Now go away or I will taunt you a second time

Histogram Example

Let’s look at an example that combines the use of dictionaries and exception handling. This example is about statistical analysis of data. Specifically, we want to read data from a file (one floating point number per line) and produce a histogram of the data. To do this we want to subdivide numbers into ‘buckets’ and count how many times data values fall in each bucket. For the program, we will ask the user for the name of the file containing the data to be processed, and the width of each bucket. For this example we will use the file data1.txt.

Aside: Constructing randomised data sets

This file was constructed as follows.

>>> import random
>>> f = open('data1.txt', 'w')
>>> for i in range(1000) :
        f.write(str(random.normalvariate(0, 10)) + '\n')

>>> f.close()

The random module contains functions for producing pseudo-random numbers from different distributions. In this case, we use a normal distribution with mean 0 and standard deviation 10. We write 1000 generated random numbers into the file. Note we need to add a newline character otherwise all the numbers will be on a single line.

For this problem, we will produce a stand-alone program. The program consists of three parts: getting input from the user, computing the histogram, and writing out the results.
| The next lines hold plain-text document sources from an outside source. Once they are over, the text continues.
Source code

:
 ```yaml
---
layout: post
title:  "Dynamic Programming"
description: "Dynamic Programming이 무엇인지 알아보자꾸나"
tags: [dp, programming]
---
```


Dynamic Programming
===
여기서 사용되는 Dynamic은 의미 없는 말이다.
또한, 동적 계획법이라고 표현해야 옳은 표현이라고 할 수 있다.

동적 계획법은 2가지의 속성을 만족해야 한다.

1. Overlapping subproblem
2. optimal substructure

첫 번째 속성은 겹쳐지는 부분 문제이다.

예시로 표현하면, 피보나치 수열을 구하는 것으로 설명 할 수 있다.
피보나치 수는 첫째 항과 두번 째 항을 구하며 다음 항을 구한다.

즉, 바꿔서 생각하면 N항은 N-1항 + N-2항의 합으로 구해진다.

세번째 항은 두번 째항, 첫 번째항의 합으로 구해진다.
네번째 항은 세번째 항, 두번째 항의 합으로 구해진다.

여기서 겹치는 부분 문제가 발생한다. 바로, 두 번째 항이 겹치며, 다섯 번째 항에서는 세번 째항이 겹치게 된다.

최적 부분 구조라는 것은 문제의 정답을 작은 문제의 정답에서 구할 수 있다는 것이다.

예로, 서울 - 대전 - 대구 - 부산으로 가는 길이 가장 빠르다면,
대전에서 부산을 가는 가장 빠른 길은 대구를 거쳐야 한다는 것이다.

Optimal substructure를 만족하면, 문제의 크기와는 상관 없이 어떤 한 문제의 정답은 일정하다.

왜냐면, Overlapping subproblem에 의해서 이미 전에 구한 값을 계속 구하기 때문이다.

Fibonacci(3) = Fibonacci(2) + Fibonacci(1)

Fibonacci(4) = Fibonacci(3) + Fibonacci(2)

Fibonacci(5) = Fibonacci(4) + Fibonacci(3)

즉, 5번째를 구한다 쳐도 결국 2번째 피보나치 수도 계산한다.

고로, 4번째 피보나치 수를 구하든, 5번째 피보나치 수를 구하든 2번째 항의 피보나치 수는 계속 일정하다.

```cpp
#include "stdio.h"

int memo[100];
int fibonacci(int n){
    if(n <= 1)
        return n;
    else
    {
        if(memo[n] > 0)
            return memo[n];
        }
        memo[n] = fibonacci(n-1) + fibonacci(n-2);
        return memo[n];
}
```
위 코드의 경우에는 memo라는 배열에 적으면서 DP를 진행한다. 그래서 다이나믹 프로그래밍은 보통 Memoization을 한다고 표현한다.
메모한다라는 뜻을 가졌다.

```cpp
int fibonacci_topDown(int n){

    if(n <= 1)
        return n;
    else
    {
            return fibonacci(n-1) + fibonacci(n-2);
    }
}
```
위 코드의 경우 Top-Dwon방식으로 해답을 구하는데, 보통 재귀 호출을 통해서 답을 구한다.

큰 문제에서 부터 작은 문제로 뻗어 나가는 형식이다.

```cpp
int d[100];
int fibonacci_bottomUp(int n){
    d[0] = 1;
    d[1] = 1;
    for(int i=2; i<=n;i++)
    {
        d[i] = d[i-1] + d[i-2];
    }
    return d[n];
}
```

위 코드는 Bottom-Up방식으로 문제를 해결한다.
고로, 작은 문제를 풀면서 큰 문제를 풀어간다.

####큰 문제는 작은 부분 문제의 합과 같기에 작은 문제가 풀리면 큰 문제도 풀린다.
Later we will write a GUI version of the same program.

We start with the main part — a function that takes a file name and a bucket size and returns a dictionary of bucket counts. The key for the dictionary will be the ‘bucket position’ — i.e. how many buckets away from 0 this bucket is. So, for example, if bucket size = 10, a value between 0 and 10 will be in bucket 0 and a value between -10 and 0 will be in bucket -1.

Here is the function definition.

def make_histogram(filename, bucketsize) :
    """Compute the histogram of the data in 'filename' with given bucket size.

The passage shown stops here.